* Work required:
Emit the entire listing verbatim.

* Data for processing:
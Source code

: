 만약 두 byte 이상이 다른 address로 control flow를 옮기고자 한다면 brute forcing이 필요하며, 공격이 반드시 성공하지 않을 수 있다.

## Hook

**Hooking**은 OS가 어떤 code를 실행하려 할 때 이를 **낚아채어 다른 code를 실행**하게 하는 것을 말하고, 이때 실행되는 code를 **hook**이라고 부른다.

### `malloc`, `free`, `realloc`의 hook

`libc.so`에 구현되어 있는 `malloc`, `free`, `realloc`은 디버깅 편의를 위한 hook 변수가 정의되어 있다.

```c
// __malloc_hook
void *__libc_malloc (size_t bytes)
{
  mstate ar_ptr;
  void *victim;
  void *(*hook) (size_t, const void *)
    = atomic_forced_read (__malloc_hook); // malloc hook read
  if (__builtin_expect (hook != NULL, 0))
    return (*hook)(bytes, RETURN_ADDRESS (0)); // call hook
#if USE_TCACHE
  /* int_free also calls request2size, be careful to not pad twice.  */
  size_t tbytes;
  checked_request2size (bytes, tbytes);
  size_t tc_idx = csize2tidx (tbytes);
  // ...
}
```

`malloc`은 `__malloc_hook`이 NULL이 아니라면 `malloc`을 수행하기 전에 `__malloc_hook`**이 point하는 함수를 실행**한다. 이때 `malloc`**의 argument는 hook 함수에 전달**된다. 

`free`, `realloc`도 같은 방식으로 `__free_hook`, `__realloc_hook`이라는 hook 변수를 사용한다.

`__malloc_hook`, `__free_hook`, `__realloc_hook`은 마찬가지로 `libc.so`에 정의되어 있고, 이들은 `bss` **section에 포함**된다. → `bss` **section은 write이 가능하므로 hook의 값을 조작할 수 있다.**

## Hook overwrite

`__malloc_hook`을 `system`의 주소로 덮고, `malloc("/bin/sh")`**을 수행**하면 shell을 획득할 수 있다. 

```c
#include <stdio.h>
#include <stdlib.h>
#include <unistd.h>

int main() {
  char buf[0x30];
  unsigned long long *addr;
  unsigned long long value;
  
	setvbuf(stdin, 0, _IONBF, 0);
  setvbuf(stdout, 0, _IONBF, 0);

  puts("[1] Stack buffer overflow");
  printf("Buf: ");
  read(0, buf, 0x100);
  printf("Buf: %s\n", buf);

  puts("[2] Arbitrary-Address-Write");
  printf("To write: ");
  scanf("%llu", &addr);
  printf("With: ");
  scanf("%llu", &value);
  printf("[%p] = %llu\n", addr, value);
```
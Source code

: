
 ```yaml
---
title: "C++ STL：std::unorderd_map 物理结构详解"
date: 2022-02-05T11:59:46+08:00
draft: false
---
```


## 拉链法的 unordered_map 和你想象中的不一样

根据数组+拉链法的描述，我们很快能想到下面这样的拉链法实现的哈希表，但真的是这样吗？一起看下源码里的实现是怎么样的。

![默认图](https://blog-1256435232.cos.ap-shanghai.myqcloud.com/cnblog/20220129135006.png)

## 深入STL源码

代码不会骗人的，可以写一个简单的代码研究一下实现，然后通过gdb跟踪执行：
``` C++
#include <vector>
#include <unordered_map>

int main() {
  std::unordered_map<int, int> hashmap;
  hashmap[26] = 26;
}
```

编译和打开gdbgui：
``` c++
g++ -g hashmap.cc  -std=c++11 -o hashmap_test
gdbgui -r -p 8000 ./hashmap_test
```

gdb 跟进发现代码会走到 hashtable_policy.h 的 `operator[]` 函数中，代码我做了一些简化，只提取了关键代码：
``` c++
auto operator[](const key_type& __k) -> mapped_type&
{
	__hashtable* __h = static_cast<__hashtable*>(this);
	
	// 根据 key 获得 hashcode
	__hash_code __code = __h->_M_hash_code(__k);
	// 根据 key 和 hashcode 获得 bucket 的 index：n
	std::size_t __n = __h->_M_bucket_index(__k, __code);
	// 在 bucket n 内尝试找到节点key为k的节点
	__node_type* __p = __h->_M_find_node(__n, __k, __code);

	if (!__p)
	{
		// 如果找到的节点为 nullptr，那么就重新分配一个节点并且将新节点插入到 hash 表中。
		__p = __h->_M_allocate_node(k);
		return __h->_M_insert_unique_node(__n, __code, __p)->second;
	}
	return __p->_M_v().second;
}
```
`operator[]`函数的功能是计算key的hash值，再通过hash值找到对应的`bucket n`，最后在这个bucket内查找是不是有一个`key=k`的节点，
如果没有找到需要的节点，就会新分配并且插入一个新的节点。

* Exercise result:
Source code

: 만약 두 byte 이상이 다른 address로 control flow를 옮기고자 한다면 brute forcing이 필요하며, 공격이 반드시 성공하지 않을 수 있다.

## Hook

**Hooking**은 OS가 어떤 code를 실행하려 할 때 이를 **낚아채어 다른 code를 실행**하게 하는 것을 말하고, 이때 실행되는 code를 **hook**이라고 부른다.

### `malloc`, `free`, `realloc`의 hook

`libc.so`에 구현되어 있는 `malloc`, `free`, `realloc`은 디버깅 편의를 위한 hook 변수가 정의되어 있다.

```c
// __malloc_hook
void *__libc_malloc (size_t bytes)
{
  mstate ar_ptr;
  void *victim;
  void *(*hook) (size_t, const void *)
    = atomic_forced_read (__malloc_hook); // malloc hook read
  if (__builtin_expect (hook != NULL, 0))
    return (*hook)(bytes, RETURN_ADDRESS (0)); // call hook
#if USE_TCACHE
  /* int_free also calls request2size, be careful to not pad twice.  */
  size_t tbytes;
  checked_request2size (bytes, tbytes);
  size_t tc_idx = csize2tidx (tbytes);
  // ...
}
```

`malloc`은 `__malloc_hook`이 NULL이 아니라면 `malloc`을 수행하기 전에 `__malloc_hook`**이 point하는 함수를 실행**한다. 이때 `malloc`**의 argument는 hook 함수에 전달**된다. 

`free`, `realloc`도 같은 방식으로 `__free_hook`, `__realloc_hook`이라는 hook 변수를 사용한다.

`__malloc_hook`, `__free_hook`, `__realloc_hook`은 마찬가지로 `libc.so`에 정의되어 있고, 이들은 `bss` **section에 포함**된다. → `bss` **section은 write이 가능하므로 hook의 값을 조작할 수 있다.**

## Hook overwrite

`__malloc_hook`을 `system`의 주소로 덮고, `malloc("/bin/sh")`**을 수행**하면 shell을 획득할 수 있다. 

```c
#include <stdio.h>
#include <stdlib.h>
#include <unistd.h>

int main() {
  char buf[0x30];
  unsigned long long *addr;
  unsigned long long value;
  
	setvbuf(stdin, 0, _IONBF, 0);
  setvbuf(stdout, 0, _IONBF, 0);

  puts("[1] Stack buffer overflow");
  printf("Buf: ");
  read(0, buf, 0x100);
  printf("Buf: %s\n", buf);

  puts("[2] Arbitrary-Address-Write");
  printf("To write: ");
  scanf("%llu", &addr);
  printf("With: ");
  scanf("%llu", &value);
  printf("[%p] = %llu\n", addr, value);
```
Source code

:
 ```yaml
---
title: "C++ STL：std::unorderd_map 物理结构详解"
date: 2022-02-05T11:59:46+08:00
draft: false
---
```


## 拉链法的 unordered_map 和你想象中的不一样

根据数组+拉链法的描述，我们很快能想到下面这样的拉链法实现的哈希表，但真的是这样吗？一起看下源码里的实现是怎么样的。

![默认图](https://blog-1256435232.cos.ap-shanghai.myqcloud.com/cnblog/20220129135006.png)

## 深入STL源码

代码不会骗人的，可以写一个简单的代码研究一下实现，然后通过gdb跟踪执行：
``` C++
#include <vector>
#include <unordered_map>

int main() {
  std::unordered_map<int, int> hashmap;
  hashmap[26] = 26;
}
```

编译和打开gdbgui：
``` c++
g++ -g hashmap.cc  -std=c++11 -o hashmap_test
gdbgui -r -p 8000 ./hashmap_test
```

gdb 跟进发现代码会走到 hashtable_policy.h 的 `operator[]` 函数中，代码我做了一些简化，只提取了关键代码：
``` c++
auto operator[](const key_type& __k) -> mapped_type&
{
	__hashtable* __h = static_cast<__hashtable*>(this);
	
	// 根据 key 获得 hashcode
	__hash_code __code = __h->_M_hash_code(__k);
	// 根据 key 和 hashcode 获得 bucket 的 index：n
	std::size_t __n = __h->_M_bucket_index(__k, __code);
	// 在 bucket n 内尝试找到节点key为k的节点
	__node_type* __p = __h->_M_find_node(__n, __k, __code);

	if (!__p)
	{
		// 如果找到的节点为 nullptr，那么就重新分配一个节点并且将新节点插入到 hash 表中。
		__p = __h->_M_allocate_node(k);
		return __h->_M_insert_unique_node(__n, __code, __p)->second;
	}
	return __p->_M_v().second;
}
```
`operator[]`函数的功能是计算key的hash值，再通过hash值找到对应的`bucket n`，最后在这个bucket内查找是不是有一个`key=k`的节点，
如果没有找到需要的节点，就会新分配并且插入一个新的节点。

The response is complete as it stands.